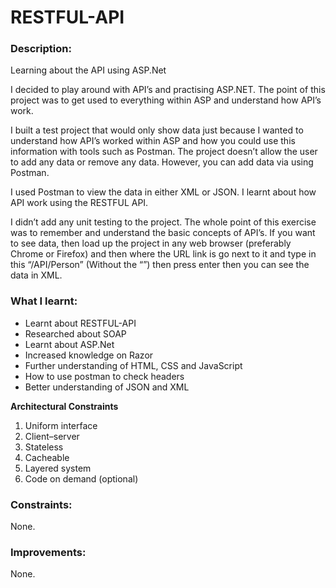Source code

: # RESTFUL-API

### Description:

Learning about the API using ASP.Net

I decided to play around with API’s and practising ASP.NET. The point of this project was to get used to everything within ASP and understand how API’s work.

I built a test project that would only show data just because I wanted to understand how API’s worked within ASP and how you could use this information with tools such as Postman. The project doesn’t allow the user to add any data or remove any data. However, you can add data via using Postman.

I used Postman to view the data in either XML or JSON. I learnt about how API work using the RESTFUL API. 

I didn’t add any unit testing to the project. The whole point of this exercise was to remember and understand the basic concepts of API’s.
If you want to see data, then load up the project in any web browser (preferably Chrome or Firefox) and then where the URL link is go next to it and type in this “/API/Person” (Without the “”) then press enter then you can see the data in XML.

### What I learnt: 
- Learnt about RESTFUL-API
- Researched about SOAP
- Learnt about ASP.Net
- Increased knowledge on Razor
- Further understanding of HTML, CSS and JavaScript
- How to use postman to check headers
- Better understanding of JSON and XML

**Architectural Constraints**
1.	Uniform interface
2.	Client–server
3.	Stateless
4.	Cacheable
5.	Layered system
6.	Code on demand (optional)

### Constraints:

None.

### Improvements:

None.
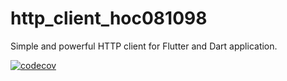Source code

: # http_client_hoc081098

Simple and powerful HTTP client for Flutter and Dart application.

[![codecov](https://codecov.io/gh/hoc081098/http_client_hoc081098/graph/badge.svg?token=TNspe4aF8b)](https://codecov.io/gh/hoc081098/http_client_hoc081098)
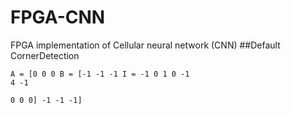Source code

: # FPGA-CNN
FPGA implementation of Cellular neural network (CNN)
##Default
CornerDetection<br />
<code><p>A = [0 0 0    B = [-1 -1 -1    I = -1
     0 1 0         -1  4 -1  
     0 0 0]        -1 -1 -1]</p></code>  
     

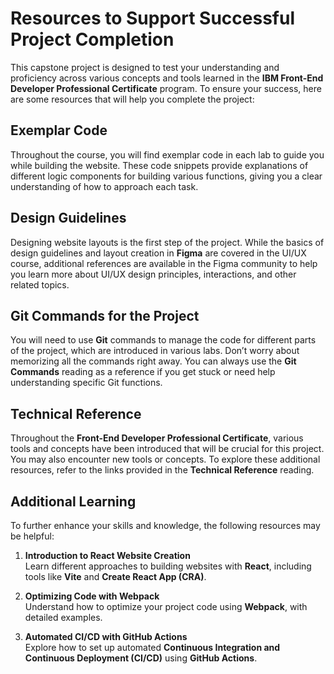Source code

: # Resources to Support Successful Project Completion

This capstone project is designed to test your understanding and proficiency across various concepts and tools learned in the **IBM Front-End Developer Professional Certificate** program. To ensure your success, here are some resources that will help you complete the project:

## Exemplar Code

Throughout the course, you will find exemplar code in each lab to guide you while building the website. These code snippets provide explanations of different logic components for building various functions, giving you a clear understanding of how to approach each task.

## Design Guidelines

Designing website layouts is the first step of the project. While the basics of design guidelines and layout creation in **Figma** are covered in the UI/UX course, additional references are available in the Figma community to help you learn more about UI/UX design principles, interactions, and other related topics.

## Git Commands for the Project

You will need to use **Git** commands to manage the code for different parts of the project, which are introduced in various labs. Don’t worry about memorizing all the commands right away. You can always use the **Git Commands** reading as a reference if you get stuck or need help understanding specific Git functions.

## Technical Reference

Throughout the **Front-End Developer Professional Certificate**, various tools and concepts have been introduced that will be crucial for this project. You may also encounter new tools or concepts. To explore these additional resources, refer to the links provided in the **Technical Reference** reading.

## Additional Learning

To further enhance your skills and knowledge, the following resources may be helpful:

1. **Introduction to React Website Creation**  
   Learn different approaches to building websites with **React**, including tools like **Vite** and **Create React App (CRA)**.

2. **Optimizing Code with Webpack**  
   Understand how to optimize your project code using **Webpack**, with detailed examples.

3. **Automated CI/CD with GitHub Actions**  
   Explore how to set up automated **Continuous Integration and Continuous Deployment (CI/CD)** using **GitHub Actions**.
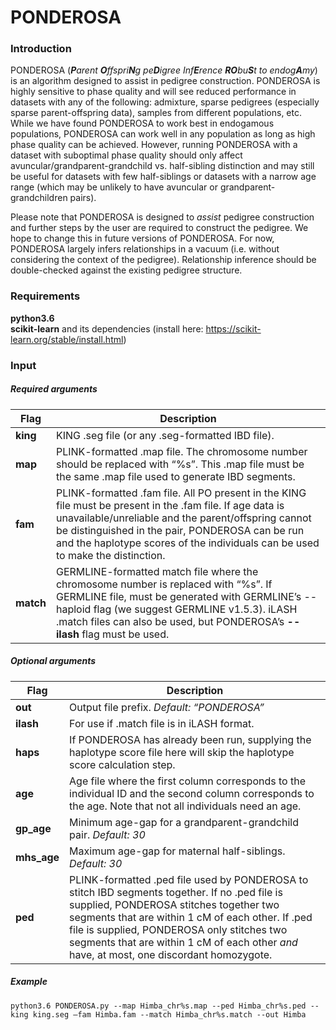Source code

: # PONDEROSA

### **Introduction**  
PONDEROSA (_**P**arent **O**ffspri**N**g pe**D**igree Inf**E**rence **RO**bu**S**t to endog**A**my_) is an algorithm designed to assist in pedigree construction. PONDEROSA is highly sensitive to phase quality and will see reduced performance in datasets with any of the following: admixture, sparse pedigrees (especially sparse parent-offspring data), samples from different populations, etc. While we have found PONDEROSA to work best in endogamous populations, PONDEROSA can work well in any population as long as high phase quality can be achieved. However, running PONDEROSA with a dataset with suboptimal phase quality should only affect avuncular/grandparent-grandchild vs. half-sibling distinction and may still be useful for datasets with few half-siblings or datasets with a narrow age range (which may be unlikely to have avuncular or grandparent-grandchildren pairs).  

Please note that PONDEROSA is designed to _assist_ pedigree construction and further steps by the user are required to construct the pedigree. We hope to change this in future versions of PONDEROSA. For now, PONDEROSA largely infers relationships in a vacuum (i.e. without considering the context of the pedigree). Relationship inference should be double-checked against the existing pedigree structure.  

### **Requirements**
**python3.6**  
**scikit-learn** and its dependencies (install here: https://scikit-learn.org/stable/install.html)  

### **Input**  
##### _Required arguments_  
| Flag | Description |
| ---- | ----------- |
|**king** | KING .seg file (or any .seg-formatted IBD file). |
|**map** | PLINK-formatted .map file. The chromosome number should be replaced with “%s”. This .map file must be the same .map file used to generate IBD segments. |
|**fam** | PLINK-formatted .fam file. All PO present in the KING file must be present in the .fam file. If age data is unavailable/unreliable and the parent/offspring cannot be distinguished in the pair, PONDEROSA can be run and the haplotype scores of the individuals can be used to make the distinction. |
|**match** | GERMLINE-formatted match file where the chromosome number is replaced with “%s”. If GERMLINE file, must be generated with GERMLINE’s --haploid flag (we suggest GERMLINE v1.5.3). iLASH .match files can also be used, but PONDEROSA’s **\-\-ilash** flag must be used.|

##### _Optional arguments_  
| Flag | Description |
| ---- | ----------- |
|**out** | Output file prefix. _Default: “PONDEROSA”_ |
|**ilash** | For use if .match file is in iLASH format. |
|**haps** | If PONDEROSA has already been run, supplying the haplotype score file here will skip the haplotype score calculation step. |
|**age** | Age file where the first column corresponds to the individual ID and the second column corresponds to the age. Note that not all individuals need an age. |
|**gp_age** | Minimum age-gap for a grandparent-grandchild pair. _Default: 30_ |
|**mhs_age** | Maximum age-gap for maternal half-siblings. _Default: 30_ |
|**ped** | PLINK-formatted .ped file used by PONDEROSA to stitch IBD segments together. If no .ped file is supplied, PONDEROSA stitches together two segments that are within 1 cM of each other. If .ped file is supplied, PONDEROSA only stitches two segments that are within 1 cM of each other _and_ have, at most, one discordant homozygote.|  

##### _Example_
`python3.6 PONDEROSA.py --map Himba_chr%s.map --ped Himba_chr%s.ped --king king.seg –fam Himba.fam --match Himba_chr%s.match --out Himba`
┄┄┄┄┄┄┄┄┄┄
**Assignment**: Across the data above, how many lines include the word "point"? Give only the number.

**Answer**: 2